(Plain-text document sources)
-.-.-

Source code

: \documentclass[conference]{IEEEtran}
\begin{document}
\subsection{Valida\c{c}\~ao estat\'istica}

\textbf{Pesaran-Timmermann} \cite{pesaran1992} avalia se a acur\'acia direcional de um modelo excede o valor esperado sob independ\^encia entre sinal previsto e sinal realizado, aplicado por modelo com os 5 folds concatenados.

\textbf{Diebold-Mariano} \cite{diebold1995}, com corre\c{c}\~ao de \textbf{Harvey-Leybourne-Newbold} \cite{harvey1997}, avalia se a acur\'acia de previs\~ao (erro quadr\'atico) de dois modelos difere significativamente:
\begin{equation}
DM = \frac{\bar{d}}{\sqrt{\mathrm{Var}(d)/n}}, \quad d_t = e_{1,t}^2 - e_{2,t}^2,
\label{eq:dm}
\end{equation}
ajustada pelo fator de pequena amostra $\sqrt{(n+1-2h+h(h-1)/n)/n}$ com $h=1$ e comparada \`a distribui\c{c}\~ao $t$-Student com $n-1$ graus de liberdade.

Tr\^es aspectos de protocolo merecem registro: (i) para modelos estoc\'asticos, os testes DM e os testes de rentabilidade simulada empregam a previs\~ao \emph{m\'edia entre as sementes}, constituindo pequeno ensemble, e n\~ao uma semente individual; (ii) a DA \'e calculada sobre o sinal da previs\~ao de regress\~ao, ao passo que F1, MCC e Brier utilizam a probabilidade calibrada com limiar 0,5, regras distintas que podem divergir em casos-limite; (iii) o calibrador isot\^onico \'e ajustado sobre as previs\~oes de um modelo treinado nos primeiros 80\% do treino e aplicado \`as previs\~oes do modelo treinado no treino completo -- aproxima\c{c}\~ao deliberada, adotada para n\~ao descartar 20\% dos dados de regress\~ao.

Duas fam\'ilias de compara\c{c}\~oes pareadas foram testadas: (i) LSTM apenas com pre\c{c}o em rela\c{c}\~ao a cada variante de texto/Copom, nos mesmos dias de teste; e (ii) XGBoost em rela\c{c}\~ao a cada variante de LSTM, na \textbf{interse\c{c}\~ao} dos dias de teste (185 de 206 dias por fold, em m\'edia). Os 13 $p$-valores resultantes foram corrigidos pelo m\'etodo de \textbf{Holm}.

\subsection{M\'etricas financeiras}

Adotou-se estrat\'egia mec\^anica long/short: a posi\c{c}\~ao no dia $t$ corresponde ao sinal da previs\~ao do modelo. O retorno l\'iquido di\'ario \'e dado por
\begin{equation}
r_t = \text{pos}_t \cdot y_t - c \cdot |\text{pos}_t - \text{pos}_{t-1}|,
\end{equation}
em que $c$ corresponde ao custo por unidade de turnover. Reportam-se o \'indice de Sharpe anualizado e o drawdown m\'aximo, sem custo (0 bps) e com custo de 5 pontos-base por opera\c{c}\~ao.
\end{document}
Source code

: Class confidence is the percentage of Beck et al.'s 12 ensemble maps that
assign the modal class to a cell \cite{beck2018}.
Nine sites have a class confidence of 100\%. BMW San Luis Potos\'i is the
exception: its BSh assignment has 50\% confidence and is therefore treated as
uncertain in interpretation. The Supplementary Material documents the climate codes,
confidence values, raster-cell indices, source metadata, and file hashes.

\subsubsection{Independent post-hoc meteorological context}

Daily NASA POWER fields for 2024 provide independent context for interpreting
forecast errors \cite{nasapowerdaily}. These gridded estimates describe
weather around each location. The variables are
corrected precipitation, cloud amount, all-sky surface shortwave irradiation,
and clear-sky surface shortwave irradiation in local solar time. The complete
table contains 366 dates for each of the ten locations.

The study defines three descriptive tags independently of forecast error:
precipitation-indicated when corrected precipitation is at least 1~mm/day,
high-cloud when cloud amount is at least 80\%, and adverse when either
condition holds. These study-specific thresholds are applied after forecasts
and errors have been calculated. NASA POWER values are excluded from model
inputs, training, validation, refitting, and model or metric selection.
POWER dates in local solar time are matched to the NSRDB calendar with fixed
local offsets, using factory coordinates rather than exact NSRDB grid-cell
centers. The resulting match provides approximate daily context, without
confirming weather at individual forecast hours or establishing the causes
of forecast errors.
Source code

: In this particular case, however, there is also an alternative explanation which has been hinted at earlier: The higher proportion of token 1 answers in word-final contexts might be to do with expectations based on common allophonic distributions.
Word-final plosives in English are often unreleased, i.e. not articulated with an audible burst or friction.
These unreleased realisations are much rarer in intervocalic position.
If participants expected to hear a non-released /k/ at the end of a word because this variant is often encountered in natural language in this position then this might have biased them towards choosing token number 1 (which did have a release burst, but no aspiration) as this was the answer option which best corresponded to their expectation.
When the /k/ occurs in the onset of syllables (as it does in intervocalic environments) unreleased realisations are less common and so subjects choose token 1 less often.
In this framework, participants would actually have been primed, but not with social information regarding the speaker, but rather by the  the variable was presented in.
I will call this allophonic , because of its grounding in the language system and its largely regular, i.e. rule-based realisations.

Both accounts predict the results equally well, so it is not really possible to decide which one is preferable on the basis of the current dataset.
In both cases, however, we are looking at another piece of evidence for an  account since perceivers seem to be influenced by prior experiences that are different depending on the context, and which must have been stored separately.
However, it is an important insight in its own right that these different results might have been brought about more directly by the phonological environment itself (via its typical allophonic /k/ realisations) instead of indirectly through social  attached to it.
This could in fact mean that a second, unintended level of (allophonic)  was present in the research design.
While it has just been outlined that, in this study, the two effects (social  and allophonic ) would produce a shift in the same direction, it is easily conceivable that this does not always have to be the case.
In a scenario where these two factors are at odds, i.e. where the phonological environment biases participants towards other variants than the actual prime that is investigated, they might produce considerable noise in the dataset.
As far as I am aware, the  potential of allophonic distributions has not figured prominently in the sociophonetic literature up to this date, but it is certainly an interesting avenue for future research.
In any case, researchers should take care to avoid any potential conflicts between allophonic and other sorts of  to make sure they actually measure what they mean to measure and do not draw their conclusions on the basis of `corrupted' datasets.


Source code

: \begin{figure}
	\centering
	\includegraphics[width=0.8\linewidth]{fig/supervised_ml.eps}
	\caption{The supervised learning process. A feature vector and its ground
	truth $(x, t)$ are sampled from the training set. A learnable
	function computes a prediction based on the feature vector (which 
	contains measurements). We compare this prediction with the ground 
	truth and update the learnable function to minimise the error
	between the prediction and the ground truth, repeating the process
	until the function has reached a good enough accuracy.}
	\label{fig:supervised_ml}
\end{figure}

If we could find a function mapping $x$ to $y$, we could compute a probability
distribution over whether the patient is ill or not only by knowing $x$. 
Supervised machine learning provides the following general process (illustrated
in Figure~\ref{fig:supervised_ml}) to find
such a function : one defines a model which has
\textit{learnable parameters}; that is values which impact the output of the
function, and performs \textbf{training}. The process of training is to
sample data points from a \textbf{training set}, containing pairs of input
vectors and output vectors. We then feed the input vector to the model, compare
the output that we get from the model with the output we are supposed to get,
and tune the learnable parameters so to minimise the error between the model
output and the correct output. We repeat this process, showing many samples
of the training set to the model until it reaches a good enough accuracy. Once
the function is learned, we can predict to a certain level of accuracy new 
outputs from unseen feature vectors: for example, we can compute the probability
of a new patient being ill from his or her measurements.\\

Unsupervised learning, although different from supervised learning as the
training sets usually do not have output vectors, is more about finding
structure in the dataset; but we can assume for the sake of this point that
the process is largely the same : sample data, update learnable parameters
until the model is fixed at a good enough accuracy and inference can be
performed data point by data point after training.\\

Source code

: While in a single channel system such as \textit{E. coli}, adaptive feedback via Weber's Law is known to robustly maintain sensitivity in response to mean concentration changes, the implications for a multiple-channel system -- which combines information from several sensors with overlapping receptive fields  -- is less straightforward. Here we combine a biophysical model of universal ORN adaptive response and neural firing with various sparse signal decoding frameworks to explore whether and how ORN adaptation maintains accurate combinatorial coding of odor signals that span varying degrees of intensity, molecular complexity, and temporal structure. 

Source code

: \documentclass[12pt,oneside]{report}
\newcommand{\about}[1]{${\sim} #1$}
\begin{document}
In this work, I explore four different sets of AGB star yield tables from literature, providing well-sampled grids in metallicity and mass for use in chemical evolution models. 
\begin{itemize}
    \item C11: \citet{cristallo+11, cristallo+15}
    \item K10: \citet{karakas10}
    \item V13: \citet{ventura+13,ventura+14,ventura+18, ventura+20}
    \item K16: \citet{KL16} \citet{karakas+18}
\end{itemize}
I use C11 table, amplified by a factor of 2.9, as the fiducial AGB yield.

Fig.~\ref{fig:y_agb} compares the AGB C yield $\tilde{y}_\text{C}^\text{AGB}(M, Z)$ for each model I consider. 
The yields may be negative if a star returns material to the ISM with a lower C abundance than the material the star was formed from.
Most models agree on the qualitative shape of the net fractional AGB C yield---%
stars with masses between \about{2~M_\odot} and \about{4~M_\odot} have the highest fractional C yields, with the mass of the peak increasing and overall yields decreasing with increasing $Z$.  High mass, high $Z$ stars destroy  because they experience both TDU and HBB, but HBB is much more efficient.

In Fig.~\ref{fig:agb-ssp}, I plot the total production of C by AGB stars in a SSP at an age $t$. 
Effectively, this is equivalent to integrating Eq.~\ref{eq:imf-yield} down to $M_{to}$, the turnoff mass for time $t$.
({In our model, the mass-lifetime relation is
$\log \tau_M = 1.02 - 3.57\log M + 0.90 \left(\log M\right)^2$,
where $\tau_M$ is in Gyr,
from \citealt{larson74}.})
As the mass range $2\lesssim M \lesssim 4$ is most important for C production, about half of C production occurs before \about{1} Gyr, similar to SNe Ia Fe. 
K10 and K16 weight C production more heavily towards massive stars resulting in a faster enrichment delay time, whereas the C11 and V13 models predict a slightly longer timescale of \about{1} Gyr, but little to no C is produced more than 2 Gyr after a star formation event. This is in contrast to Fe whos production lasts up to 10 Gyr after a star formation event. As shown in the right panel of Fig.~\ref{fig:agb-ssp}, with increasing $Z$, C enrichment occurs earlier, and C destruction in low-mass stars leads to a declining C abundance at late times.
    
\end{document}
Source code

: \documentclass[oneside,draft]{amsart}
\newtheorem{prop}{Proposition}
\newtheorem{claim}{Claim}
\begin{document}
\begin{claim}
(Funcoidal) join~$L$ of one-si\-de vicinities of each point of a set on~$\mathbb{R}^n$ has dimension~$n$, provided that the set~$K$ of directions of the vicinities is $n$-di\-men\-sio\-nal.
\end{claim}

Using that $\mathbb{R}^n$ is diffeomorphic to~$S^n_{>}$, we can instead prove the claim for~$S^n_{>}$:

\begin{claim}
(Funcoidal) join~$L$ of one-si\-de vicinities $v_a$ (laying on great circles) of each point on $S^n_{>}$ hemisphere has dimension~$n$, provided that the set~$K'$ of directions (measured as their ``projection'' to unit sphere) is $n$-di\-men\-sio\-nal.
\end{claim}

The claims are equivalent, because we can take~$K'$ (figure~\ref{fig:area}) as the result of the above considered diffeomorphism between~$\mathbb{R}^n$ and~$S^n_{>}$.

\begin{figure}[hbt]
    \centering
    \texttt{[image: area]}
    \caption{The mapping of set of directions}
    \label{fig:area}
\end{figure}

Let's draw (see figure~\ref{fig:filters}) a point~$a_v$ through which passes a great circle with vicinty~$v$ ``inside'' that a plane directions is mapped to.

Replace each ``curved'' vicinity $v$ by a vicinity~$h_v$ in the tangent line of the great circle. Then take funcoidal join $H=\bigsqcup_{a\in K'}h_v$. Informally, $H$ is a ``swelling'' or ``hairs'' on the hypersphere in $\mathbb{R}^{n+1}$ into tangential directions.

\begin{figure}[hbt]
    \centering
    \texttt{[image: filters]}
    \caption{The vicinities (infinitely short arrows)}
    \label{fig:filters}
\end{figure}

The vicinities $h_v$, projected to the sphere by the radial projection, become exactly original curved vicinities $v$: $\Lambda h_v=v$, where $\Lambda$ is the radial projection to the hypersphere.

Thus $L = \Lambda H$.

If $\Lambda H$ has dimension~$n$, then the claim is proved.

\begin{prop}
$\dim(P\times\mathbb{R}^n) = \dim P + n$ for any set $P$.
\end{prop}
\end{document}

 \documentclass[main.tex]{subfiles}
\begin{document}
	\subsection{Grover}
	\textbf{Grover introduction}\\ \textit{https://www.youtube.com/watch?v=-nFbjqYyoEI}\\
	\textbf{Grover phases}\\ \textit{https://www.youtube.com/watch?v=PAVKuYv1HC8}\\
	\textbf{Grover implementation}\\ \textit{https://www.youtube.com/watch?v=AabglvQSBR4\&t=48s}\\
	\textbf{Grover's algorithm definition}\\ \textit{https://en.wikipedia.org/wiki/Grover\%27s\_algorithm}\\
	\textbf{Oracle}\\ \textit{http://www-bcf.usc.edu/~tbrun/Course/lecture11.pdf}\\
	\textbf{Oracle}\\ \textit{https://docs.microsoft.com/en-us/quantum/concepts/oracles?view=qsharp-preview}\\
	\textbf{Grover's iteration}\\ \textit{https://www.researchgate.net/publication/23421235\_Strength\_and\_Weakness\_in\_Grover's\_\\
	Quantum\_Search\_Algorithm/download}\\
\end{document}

-.-.-

• What to do: Go through the records and copy each line with "Lambda" in it.

• Exercise response:
The vicinities $h_v$, projected to the sphere by the radial projection, become exactly original curved vicinities $v$: $\Lambda h_v=v$, where $\Lambda$ is the radial projection to the hypersphere.
Thus $L = \Lambda H$.
If $\Lambda H$ has dimension~$n$, then the claim is proved.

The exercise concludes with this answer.